▼

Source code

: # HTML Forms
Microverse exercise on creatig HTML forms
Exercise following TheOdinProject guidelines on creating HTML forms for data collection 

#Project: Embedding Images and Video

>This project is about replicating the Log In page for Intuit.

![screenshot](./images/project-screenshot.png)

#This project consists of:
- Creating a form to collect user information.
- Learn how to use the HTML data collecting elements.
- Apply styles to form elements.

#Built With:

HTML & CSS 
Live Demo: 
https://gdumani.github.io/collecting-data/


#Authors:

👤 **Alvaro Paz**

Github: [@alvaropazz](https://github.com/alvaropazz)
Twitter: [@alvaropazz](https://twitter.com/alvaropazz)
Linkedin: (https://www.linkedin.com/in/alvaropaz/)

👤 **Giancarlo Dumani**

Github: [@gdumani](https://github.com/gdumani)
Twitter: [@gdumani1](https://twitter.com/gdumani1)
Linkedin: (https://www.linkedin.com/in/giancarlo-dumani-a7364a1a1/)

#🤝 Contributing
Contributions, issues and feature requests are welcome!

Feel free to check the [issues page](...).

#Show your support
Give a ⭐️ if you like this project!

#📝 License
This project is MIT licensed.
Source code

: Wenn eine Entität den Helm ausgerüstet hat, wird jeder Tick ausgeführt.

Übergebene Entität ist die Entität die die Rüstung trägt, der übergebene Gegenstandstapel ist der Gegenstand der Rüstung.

▲

Exercise requirements = Reproduce each line of the material above precisely.

Expected output =
Source code

: # HTML Forms
Microverse exercise on creatig HTML forms
Exercise following TheOdinProject guidelines on creating HTML forms for data collection 

#Project: Embedding Images and Video

>This project is about replicating the Log In page for Intuit.

![screenshot](./images/project-screenshot.png)

#This project consists of:
- Creating a form to collect user information.
- Learn how to use the HTML data collecting elements.
- Apply styles to form elements.

#Built With:

HTML & CSS 
Live Demo: 
https://gdumani.github.io/collecting-data/


#Authors:

👤 **Alvaro Paz**

Github: [@alvaropazz](https://github.com/alvaropazz)
Twitter: [@alvaropazz](https://twitter.com/alvaropazz)
Linkedin: (https://www.linkedin.com/in/alvaropaz/)

👤 **Giancarlo Dumani**

Github: [@gdumani](https://github.com/gdumani)
Twitter: [@gdumani1](https://twitter.com/gdumani1)
Linkedin: (https://www.linkedin.com/in/giancarlo-dumani-a7364a1a1/)

#🤝 Contributing
Contributions, issues and feature requests are welcome!

Feel free to check the [issues page](...).

#Show your support
Give a ⭐️ if you like this project!

#📝 License
This project is MIT licensed.
Source code

: Wenn eine Entität den Helm ausgerüstet hat, wird jeder Tick ausgeführt.

Übergebene Entität ist die Entität die die Rüstung trägt, der übergebene Gegenstandstapel ist der Gegenstand der Rüstung.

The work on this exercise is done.